= Wetting layer =

A wetting layer is an monolayer of atoms that is epitaxially grown on a flat surface. The atoms forming the wetting layer can be semimetallic elements/compounds or metallic alloys (for thin films). Wetting layers form when depositing a lattice-mismatched material on a crystalline substrate. This article refers to the wetting layer connected to the growth of self-assembled quantum dots (e.g. InAs on GaAs). These quantum dots form on top of the wetting layer. The wetting layer can influence the states of the quantum dot for applications in quantum information processing and quantum computation.

==Process==

The wetting layer is epitaxially grown on a surface using molecular beam epitaxy (MBE). The temperatures required for wetting layer growth typically range from 400-500 degrees Celsius.

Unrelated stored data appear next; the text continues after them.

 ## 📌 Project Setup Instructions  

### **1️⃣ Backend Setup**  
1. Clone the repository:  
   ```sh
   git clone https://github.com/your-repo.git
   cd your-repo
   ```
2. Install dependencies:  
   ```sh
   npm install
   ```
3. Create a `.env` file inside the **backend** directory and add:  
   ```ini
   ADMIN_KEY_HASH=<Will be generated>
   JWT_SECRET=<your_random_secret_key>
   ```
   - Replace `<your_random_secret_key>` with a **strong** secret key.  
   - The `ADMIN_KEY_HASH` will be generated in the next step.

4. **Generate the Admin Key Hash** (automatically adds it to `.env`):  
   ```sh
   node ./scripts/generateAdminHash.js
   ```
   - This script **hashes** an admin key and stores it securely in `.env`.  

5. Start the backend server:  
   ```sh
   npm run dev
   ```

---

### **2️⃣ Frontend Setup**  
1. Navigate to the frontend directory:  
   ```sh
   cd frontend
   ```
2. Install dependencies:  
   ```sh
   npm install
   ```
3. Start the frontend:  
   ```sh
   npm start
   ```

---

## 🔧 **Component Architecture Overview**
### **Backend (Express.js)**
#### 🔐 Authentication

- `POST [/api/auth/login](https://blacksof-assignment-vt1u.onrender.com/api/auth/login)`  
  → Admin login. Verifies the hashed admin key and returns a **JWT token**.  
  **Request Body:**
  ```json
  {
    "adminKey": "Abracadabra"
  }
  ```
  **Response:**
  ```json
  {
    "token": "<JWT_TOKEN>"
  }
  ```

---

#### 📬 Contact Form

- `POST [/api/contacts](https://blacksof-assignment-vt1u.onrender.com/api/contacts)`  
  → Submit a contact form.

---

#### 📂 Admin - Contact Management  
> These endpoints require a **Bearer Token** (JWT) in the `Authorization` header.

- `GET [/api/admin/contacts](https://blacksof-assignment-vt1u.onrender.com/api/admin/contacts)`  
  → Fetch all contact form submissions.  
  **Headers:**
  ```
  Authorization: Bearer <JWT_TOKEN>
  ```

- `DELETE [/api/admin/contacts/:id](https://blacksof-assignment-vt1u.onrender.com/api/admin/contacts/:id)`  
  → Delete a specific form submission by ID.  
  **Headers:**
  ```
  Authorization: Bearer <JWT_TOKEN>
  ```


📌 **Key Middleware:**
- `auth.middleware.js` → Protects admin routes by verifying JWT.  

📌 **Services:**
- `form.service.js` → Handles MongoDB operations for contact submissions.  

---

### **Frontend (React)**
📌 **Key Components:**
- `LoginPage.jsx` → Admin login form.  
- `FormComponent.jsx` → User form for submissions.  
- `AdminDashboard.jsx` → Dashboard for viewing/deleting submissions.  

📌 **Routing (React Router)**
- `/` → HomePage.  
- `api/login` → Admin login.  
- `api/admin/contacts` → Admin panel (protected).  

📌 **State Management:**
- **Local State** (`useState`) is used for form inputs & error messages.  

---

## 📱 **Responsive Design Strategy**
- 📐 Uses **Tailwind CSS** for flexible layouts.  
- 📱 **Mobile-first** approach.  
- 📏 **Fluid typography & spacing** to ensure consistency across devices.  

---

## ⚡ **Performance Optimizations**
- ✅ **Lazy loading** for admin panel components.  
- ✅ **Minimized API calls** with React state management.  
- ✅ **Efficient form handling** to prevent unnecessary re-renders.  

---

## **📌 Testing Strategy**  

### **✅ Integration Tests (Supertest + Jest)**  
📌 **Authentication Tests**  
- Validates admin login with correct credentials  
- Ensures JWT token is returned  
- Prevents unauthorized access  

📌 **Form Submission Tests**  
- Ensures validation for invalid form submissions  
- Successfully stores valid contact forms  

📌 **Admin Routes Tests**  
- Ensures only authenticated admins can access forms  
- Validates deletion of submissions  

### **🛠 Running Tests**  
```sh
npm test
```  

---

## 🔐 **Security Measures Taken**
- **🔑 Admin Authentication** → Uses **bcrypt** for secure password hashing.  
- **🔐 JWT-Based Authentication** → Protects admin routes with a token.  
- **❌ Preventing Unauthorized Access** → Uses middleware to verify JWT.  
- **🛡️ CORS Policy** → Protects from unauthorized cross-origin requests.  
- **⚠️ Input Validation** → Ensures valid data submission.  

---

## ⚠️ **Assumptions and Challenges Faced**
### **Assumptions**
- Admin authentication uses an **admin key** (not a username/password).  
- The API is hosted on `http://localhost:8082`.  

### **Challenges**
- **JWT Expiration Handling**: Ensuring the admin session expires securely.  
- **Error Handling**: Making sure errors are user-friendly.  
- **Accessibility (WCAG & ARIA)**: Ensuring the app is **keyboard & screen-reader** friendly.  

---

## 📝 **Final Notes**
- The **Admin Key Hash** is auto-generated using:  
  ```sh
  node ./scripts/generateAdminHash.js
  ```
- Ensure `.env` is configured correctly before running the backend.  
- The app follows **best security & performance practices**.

When a material A is deposited on a surface of a lattice-mismatched material B, the first atomic layer of material A often adopts the lattice constant of B. This mono-layer of material A is called the wetting layer. When the thickness of layer A increases further, it becomes energetically unfavorable for material A to keep the lattice constant of B. Due to the high strain of layer A, additional atoms group together once a certain critical thickness of layer A is reached. This island formation reduces the elastic energy. Overgrown with material B, the wetting layer forms a quantum well in case material A has a lower bandgap than B. In this case, the formed islands are quantum dots. Further annealing can be used to modify the physical properties of the wetting layer/quantum dot
.

==Properties==
The wetting layer is a close-to mono-atomic layer with a thickness of typically 0.5 nanometers. The electronic properties of the quantum dot can change as a result of the wetting layer. Also, the strain of the quantum dot can change due to the wetting layer.